According to The Irish History website the Desmond rebellions took an unknown number of lives, but estimated to be "tens of thousands", so I think we can safely say 20,000 at lowest estimate?

theirishhistory.com

The south of Ireland lay devastated, with an unknown number, but certainly tens of thousands dead. The Irish Annals of the Four Masters concluded; At this period it was commonly said, that the lowing of a cow, or the whistle of the ploughboy, could scarcely be heard from Dunquinn to Cashel in Munster”.1 While for the English poet and colonist Edmund Spenser, a most populous and plentiful country was suddenly left void of man or beast”.2

Nine years war

The nine years war was the bloodiest and most brutal of the wars which devastated Ireland during this period. According to The Irish History between 60,000 and 100,000 Irish lives would be a good estimate for having been lost due to famine and war.

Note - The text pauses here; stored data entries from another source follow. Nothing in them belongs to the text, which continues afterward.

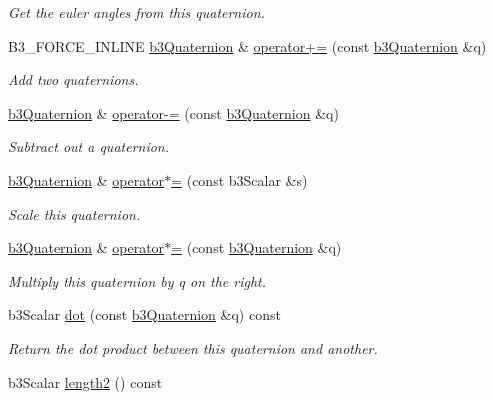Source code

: \begin{CompactItemize}
\begin{CompactList}\small\item\em Get the euler angles from this quaternion. \item\end{CompactList}\item 
B3\_\-FORCE\_\-INLINE \hyperlink{classb3_quaternion}{b3Quaternion} \& \hyperlink{classb3_quaternion_558450afdbe170892934fa936d085b1b}{operator+=} (const \hyperlink{classb3_quaternion}{b3Quaternion} \&q)
\begin{CompactList}\small\item\em Add two quaternions. \item\end{CompactList}\item 
\hyperlink{classb3_quaternion}{b3Quaternion} \& \hyperlink{classb3_quaternion_76087565cf44b29f38d8d2b5ac3cc268}{operator-=} (const \hyperlink{classb3_quaternion}{b3Quaternion} \&q)
\begin{CompactList}\small\item\em Subtract out a quaternion. \item\end{CompactList}\item 
\hyperlink{classb3_quaternion}{b3Quaternion} \& \hyperlink{classb3_quaternion_b21bc07cb139b5f1f604432666a28deb}{operator$\ast$=} (const b3Scalar \&s)
\begin{CompactList}\small\item\em Scale this quaternion. \item\end{CompactList}\item 
\hyperlink{classb3_quaternion}{b3Quaternion} \& \hyperlink{classb3_quaternion_756f3ae0fbbdf018fb3d63b95f4ddcaa}{operator$\ast$=} (const \hyperlink{classb3_quaternion}{b3Quaternion} \&q)
\begin{CompactList}\small\item\em Multiply this quaternion by q on the right. \item\end{CompactList}\item 
b3Scalar \hyperlink{classb3_quaternion_747537c86fc2d63a6fc43db811952634}{dot} (const \hyperlink{classb3_quaternion}{b3Quaternion} \&q) const 
\begin{CompactList}\small\item\em Return the dot product between this quaternion and another. \item\end{CompactList}\item 
\hypertarget{classb3_quaternion_a8d3d563ea89e36794d63bd289934509}{
b3Scalar \hyperlink{classb3_quaternion_a8d3d563ea89e36794d63bd289934509}{length2} () const }
\label{classb3_quaternion_a8d3d563ea89e36794d63bd289934509}


\end{CompactItemize}
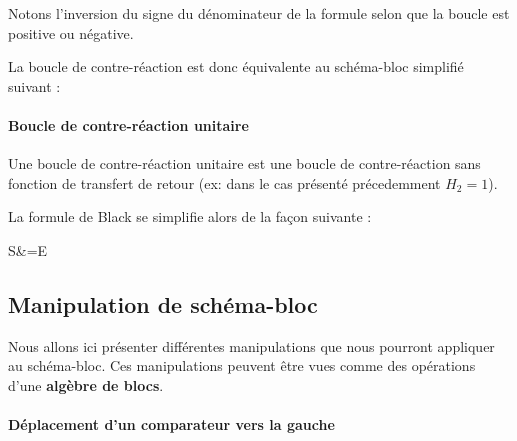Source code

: Notons l'inversion du signe du dénominateur de la formule 
selon que la boucle est positive ou négative.

La boucle de contre-réaction est donc équivalente au schéma-bloc simplifié suivant :
\begin{center}
\end{center}


\paragraph{Boucle de contre-réaction unitaire}

Une boucle de contre-réaction unitaire est une boucle de contre-réaction sans 
fonction de transfert de retour (ex: dans le cas présenté précedemment $H_2=1$).

\begin{center}
\end{center}

La formule de Black se simplifie alors de la façon suivante :
\begin{bequation}
    S&=E
\end{bequation}

\subsection{Manipulation de schéma-bloc}
Nous allons ici présenter différentes manipulations que nous
pourront appliquer au schéma-bloc. Ces manipulations peuvent
être vues comme des opérations d'une \textbf{algèbre de blocs}.

\paragraph{Déplacement d'un comparateur vers la gauche}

theirishhistory.com - counting the cost

How many died between 1594 and 1603? Irish sources claimed that as many as 60,000 people had died in the Ulster famine of 1602-3 alone.[27] Even if this is an exaggeration, counting the unknown number killed in battle or massacred, an Irish death toll of over 100,000 is not excessive. Considering that the population of Ireland at the time was less than 1 million, this means that around one in ten people in Ireland may have died as a result of the war. In addition, thousands of Scottish Gaels fought in the war as mercenaries (mainly, though not only, on the rebel side), several thousand of whom were killed.

English & Welsh casualties

It was apparently not only Irish people that were left devastated by the bloody and brutal war, but at lowest estimate 30,000 English & Welsh lives were also lost.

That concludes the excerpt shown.